→ Directions:
Report every line of the records beneath this task that holds the string "script".

→ Exercise data:
****

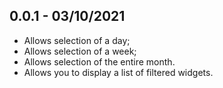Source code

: ## 0.0.1 - 03/10/2021

* Allows selection of a day;
* Allows selection of a week;
* Allows selection of the entire month.
* Allows you to display a list of filtered widgets.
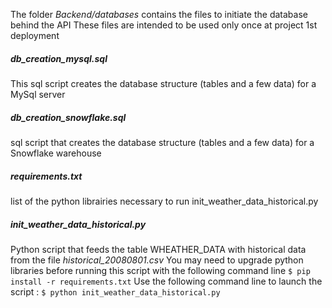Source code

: The folder *Backend/databases* contains the files to initiate the database behind the API
These files are intended to be used only once at project 1st deployment

##### db_creation_mysql.sql 
This sql script creates the database structure (tables and a few data) for a MySql server
##### db_creation_snowflake.sql 
sql script that creates the database structure (tables and a few data) for a Snowflake warehouse
##### requirements.txt 
list of the python librairies necessary to run init_weather_data_historical.py
##### init_weather_data_historical.py 
Python script that feeds the table WHEATHER_DATA with historical data from the file *historical_20080801.csv*
You may need to upgrade python libraries before running this script with the following command line 
`$ pip install -r requirements.txt`
Use the following command line to launch the script :
`$ python init_weather_data_historical.py`
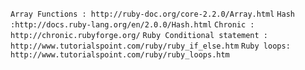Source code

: `Array Functions : http://ruby-doc.org/core-2.2.0/Array.html`
`Hash :http://docs.ruby-lang.org/en/2.0.0/Hash.html`
`Chronic : http://chronic.rubyforge.org/`
`Ruby Conditional statement : http://www.tutorialspoint.com/ruby/ruby_if_else.htm`
`Ruby loops: http://www.tutorialspoint.com/ruby/ruby_loops.htm`
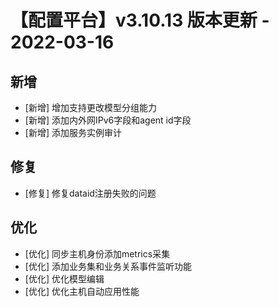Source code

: # 【配置平台】v3.10.13 版本更新 - 2022-03-16

## 新增

-  [新增] 增加支持更改模型分组能力
-  [新增] 添加内外网IPv6字段和agent id字段
-  [新增] 添加服务实例审计

## 修复

-  [修复] 修复dataid注册失败的问题

## 优化

-  [优化] 同步主机身份添加metrics采集
-  [优化] 添加业务集和业务关系事件监听功能
-  [优化] 优化模型编辑
-  [优化] 优化主机自动应用性能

****

→ Your solution:
This sql script creates the database structure (tables and a few data) for a MySql server
sql script that creates the database structure (tables and a few data) for a Snowflake warehouse
Python script that feeds the table WHEATHER_DATA with historical data from the file *historical_20080801.csv*
You may need to upgrade python libraries before running this script with the following command line 
Use the following command line to launch the script :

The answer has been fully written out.